Daniel’s mom says that before the tick bites, he was pretty typical. “Actually, he hit all of his milestones super early,” she said. “But three months after his second tick bite, everything in our life shifted.”
Suddenly, Daniel had sensory issues, restricted eating, insomnia, cyclical vomiting, abdominal migraines, behavioral and social issues, anxiety, agoraphobia, and panic attacks.
“We went to everybody; we went to any specialist who would see us,” Daniel’s mom said. Eventually, the family connected with an integrative medicine physician who specializes in Lyme. He ordered new tests, and Daniel tested positive for Lyme as well as several other tick-borne diseases. He was diagnosed with Lyme-induced PANS (Pediatric Acute-onset Neuropsychiatric Syndrome), a condition that causes the sudden onset of OCD, eating restrictions, anxiety, and other neurological issues following infection.

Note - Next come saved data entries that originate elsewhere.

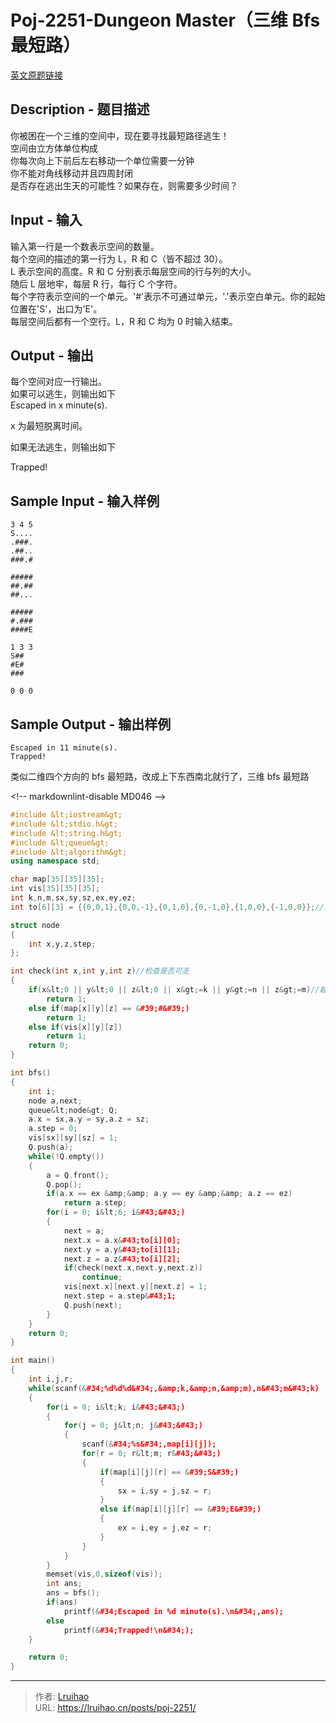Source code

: # Poj-2251-Dungeon Master（三维 Bfs 最短路）


[英文原题链接](http://poj.org/problem?id=2251)

## Description - 题目描述

你被困在一个三维的空间中，现在要寻找最短路径逃生！  
空间由立方体单位构成  
你每次向上下前后左右移动一个单位需要一分钟  
你不能对角线移动并且四周封闭  
是否存在逃出生天的可能性？如果存在，则需要多少时间？

## Input - 输入

输入第一行是一个数表示空间的数量。  
每个空间的描述的第一行为 L，R 和 C（皆不超过 30）。  
L 表示空间的高度。R 和 C 分别表示每层空间的行与列的大小。  
随后 L 层地牢，每层 R 行，每行 C 个字符。  
每个字符表示空间的一个单元。&#39;#&#39;表示不可通过单元，&#39;.&#39;表示空白单元。你的起始位置在&#39;S&#39;，出口为&#39;E&#39;。  
每层空间后都有一个空行。L，R 和 C 均为 0 时输入结束。

## Output - 输出

每个空间对应一行输出。  
如果可以逃生，则输出如下  
Escaped in x minute(s).

x 为最短脱离时间。

如果无法逃生，则输出如下

Trapped!

## Sample Input - 输入样例

    3 4 5
    S....
    .###.
    .##..
    ###.#

    #####
    ##.##
    ##...

    #####
    #.###
    ####E

    1 3 3
    S##
    #E#
    ###

    0 0 0

## Sample Output - 输出样例

    Escaped in 11 minute(s).
    Trapped!

类似二维四个方向的 bfs 最短路，改成上下东西南北就行了，三维 bfs 最短路

&lt;!-- markdownlint-disable MD046 --&gt;

```cpp
#include &lt;iostream&gt;
#include &lt;stdio.h&gt;
#include &lt;string.h&gt;
#include &lt;queue&gt;
#include &lt;algorithm&gt;
using namespace std;

char map[35][35][35];
int vis[35][35][35];
int k,n,m,sx,sy,sz,ex,ey,ez;
int to[6][3] = {{0,0,1},{0,0,-1},{0,1,0},{0,-1,0},{1,0,0},{-1,0,0}};//上下东西南北

struct node
{
    int x,y,z,step;
};

int check(int x,int y,int z)//检查是否可走
{
    if(x&lt;0 || y&lt;0 || z&lt;0 || x&gt;=k || y&gt;=n || z&gt;=m)//越界判断
        return 1;
    else if(map[x][y][z] == &#39;#&#39;)
        return 1;
    else if(vis[x][y][z])
        return 1;
    return 0;
}

int bfs()
{
    int i;
    node a,next;
    queue&lt;node&gt; Q;
    a.x = sx,a.y = sy,a.z = sz;
    a.step = 0;
    vis[sx][sy][sz] = 1;
    Q.push(a);
    while(!Q.empty())
    {
        a = Q.front();
        Q.pop();
        if(a.x == ex &amp;&amp; a.y == ey &amp;&amp; a.z == ez)
            return a.step;
        for(i = 0; i&lt;6; i&#43;&#43;)
        {
            next = a;
            next.x = a.x&#43;to[i][0];
            next.y = a.y&#43;to[i][1];
            next.z = a.z&#43;to[i][2];
            if(check(next.x,next.y,next.z))
                continue;
            vis[next.x][next.y][next.z] = 1;
            next.step = a.step&#43;1;
            Q.push(next);
        }
    }
    return 0;
}

int main()
{
    int i,j,r;
    while(scanf(&#34;%d%d%d&#34;,&amp;k,&amp;n,&amp;m),n&#43;m&#43;k)
    {
        for(i = 0; i&lt;k; i&#43;&#43;)
        {
            for(j = 0; j&lt;n; j&#43;&#43;)
            {
                scanf(&#34;%s&#34;,map[i][j]);
                for(r = 0; r&lt;m; r&#43;&#43;)
                {
                    if(map[i][j][r] == &#39;S&#39;)
                    {
                        sx = i,sy = j,sz = r;
                    }
                    else if(map[i][j][r] == &#39;E&#39;)
                    {
                        ex = i,ey = j,ez = r;
                    }
                }
            }
        }
        memset(vis,0,sizeof(vis));
        int ans;
        ans = bfs();
        if(ans)
            printf(&#34;Escaped in %d minute(s).\n&#34;,ans);
        else
            printf(&#34;Trapped!\n&#34;);
    }

    return 0;
}
```


---

> 作者: [Lruihao](https://github.com/Lruihao)  
> URL: https://lruihao.cn/posts/poj-2251/  

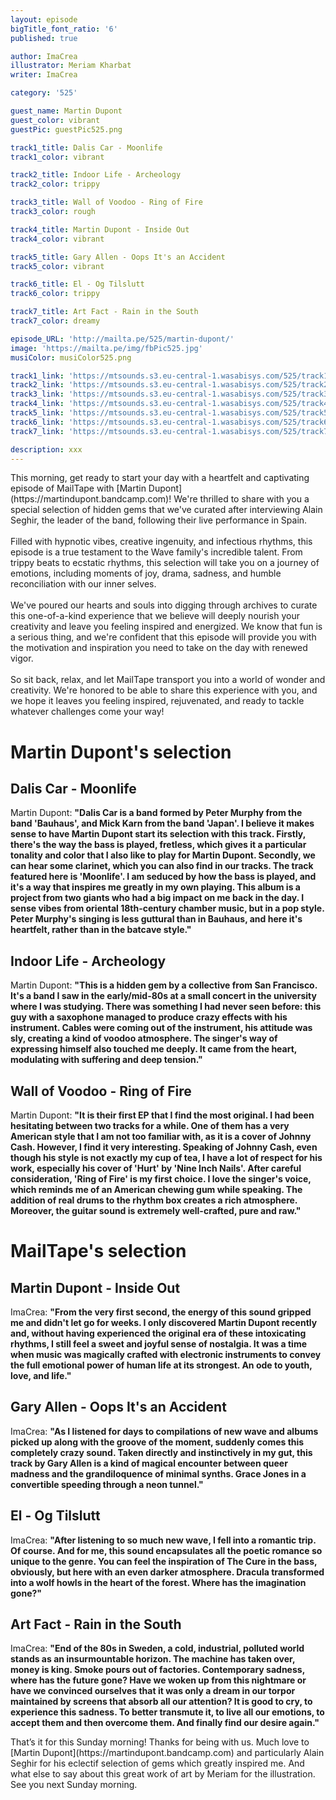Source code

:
 ```yaml
---
layout: episode
bigTitle_font_ratio: '6'
published: true

author: ImaCrea 
illustrator: Meriam Kharbat
writer: ImaCrea

category: '525'

guest_name: Martin Dupont
guest_color: vibrant
guestPic: guestPic525.png

track1_title: Dalis Car - Moonlife
track1_color: vibrant

track2_title: Indoor Life - Archeology
track2_color: trippy 

track3_title: Wall of Voodoo - Ring of Fire
track3_color: rough

track4_title: Martin Dupont - Inside Out
track4_color: vibrant 

track5_title: Gary Allen - Oops It's an Accident
track5_color: vibrant

track6_title: El - Og Tilslutt
track6_color: trippy 

track7_title: Art Fact - Rain in the South
track7_color: dreamy 

episode_URL: 'http://mailta.pe/525/martin-dupont/'
image: 'https://mailta.pe/img/fbPic525.jpg'
musiColor: musiColor525.png

track1_link: 'https://mtsounds.s3.eu-central-1.wasabisys.com/525/track1.mp3'
track2_link: 'https://mtsounds.s3.eu-central-1.wasabisys.com/525/track2.mp3'
track3_link: 'https://mtsounds.s3.eu-central-1.wasabisys.com/525/track3.mp3'
track4_link: 'https://mtsounds.s3.eu-central-1.wasabisys.com/525/track4.mp3'
track5_link: 'https://mtsounds.s3.eu-central-1.wasabisys.com/525/track5.mp3'
track6_link: 'https://mtsounds.s3.eu-central-1.wasabisys.com/525/track6.mp3'
track7_link: 'https://mtsounds.s3.eu-central-1.wasabisys.com/525/track7.mp3'

description: xxx
---
```

<p id="introduction">
	This morning, get ready to start your day with a heartfelt and captivating episode of MailTape with [Martin Dupont](https://martindupont.bandcamp.com)! We're thrilled to share with you a special selection of hidden gems that we've curated after interviewing Alain Seghir, the leader of the band, following their live performance in Spain.
	<br><br>
	Filled with hypnotic vibes, creative ingenuity, and infectious rhythms, this episode is a true testament to the Wave family's incredible talent. From trippy beats to ecstatic rhythms, this selection will take you on a journey of emotions, including moments of joy, drama, sadness, and humble reconciliation with our inner selves.
	<br><br>
	We've poured our hearts and souls into digging through archives to curate this one-of-a-kind experience that we believe will deeply nourish your creativity and leave you feeling inspired and energized. We know that fun is a serious thing, and we're confident that this episode will provide you with the motivation and inspiration you need to take on the day with renewed vigor.
	<br><br>
	So sit back, relax, and let MailTape transport you into a world of wonder and creativity. We're honored to be able to share this experience with you, and we hope it leaves you feeling inspired, rejuvenated, and ready to tackle whatever challenges come your way!
</p>

# Martin Dupont's selection

## Dalis Car - Moonlife

Martin Dupont: **"**Dalis Car is a band formed by Peter Murphy from the band 'Bauhaus', and Mick Karn from the band 'Japan'. I believe it makes sense to have Martin Dupont start its selection with this track. Firstly, there's the way the bass is played, fretless, which gives it a particular tonality and color that I also like to play for Martin Dupont. Secondly, we can hear some clarinet, which you can also find in our tracks. The track featured here is 'Moonlife'. I am seduced by how the bass is played, and it's a way that inspires me greatly in my own playing. This album is a project from two giants who had a big impact on me back in the day. I sense vibes from oriental 18th-century chamber music, but in a pop style. Peter Murphy's singing is less guttural than in Bauhaus, and here it's heartfelt, rather than in the batcave style.**"**


## Indoor Life - Archeology

Martin Dupont: **"**This is a hidden gem by a collective from San Francisco. It's a band I saw in the early/mid-80s at a small concert in the university where I was studying. There was something I had never seen before: this guy with a saxophone managed to produce crazy effects with his instrument. Cables were coming out of the instrument, his attitude was sly, creating a kind of voodoo atmosphere. The singer's way of expressing himself also touched me deeply. It came from the heart, modulating with suffering and deep tension.**"**

## Wall of Voodoo - Ring of Fire

Martin Dupont: **"**It is their first EP that I find the most original. I had been hesitating between two tracks for a while. One of them has a very American style that I am not too familiar with, as it is a cover of Johnny Cash. However, I find it very interesting. Speaking of Johnny Cash, even though his style is not exactly my cup of tea, I have a lot of respect for his work, especially his cover of 'Hurt' by 'Nine Inch Nails'. After careful consideration, 'Ring of Fire' is my first choice. I love the singer's voice, which reminds me of an American chewing gum while speaking. The addition of real drums to the rhythm box creates a rich atmosphere. Moreover, the guitar sound is extremely well-crafted, pure and raw.**"**

# MailTape's selection

## Martin Dupont - Inside Out

ImaCrea: **"**From the very first second, the energy of this sound gripped me and didn't let go for weeks. I only discovered Martin Dupont recently and, without having experienced the original era of these intoxicating rhythms, I still feel a sweet and joyful sense of nostalgia. It was a time when music was magically crafted with electronic instruments to convey the full emotional power of human life at its strongest. An ode to youth, love, and life.**"**

## Gary Allen - Oops It's an Accident

ImaCrea: **"**As I listened for days to compilations of new wave and albums picked up along with the groove of the moment, suddenly comes this completely crazy sound. Taken directly and instinctively in my gut, this track by Gary Allen is a kind of magical encounter between queer madness and the grandiloquence of minimal synths. Grace Jones in a convertible speeding through a neon tunnel.**"**

## El - Og Tilslutt

ImaCrea: **"**After listening to so much new wave, I fell into a romantic trip. Of course. And for me, this sound encapsulates all the poetic romance so unique to the genre. You can feel the inspiration of The Cure in the bass, obviously, but here with an even darker atmosphere. Dracula transformed into a wolf howls in the heart of the forest. Where has the imagination gone?**"**


## Art Fact - Rain in the South

ImaCrea: **"**End of the 80s in Sweden, a cold, industrial, polluted world stands as an insurmountable horizon. The machine has taken over, money is king. Smoke pours out of factories. Contemporary sadness, where has the future gone? Have we woken up from this nightmare or have we convinced ourselves that it was only a dream in our torpor maintained by screens that absorb all our attention? It is good to cry, to experience this sadness. To better transmute it, to live all our emotions, to accept them and then overcome them. And finally find our desire again.**"**

<p id="outroduction">That’s it for this Sunday morning! Thanks for being with us. Much love to [Martin Dupont](https://martindupont.bandcamp.com) and particularly Alain Seghir for his eclectif selection of gems which greatly inspired me. And what else to say about this great work of art by Meriam for the illustration. See you next Sunday morning.</p>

“Since we started treating the Lyme and co-infections, the neurological and psychological symptoms are almost gone — it's incredible,” Daniel’s mom said.
She encourages parents to advocate for their kids. “Follow your gut, question when things seem off, don't stop with one professional, keep researching,” she said. “You just have to keep going, even in the thick of it.”
For Central New York families affected by Lyme disease, the road to diagnosis and healing can be long, expensive, and emotionally draining. But by speaking out, they are helping to create a future where Lyme disease is recognized faster, treated more effectively, and no child has to suffer alone. Their advocacy can build a stronger, more informed community — especially when everyone takes the time to listen to their stories.
*The names of the children in this story have been changed to protect privacy.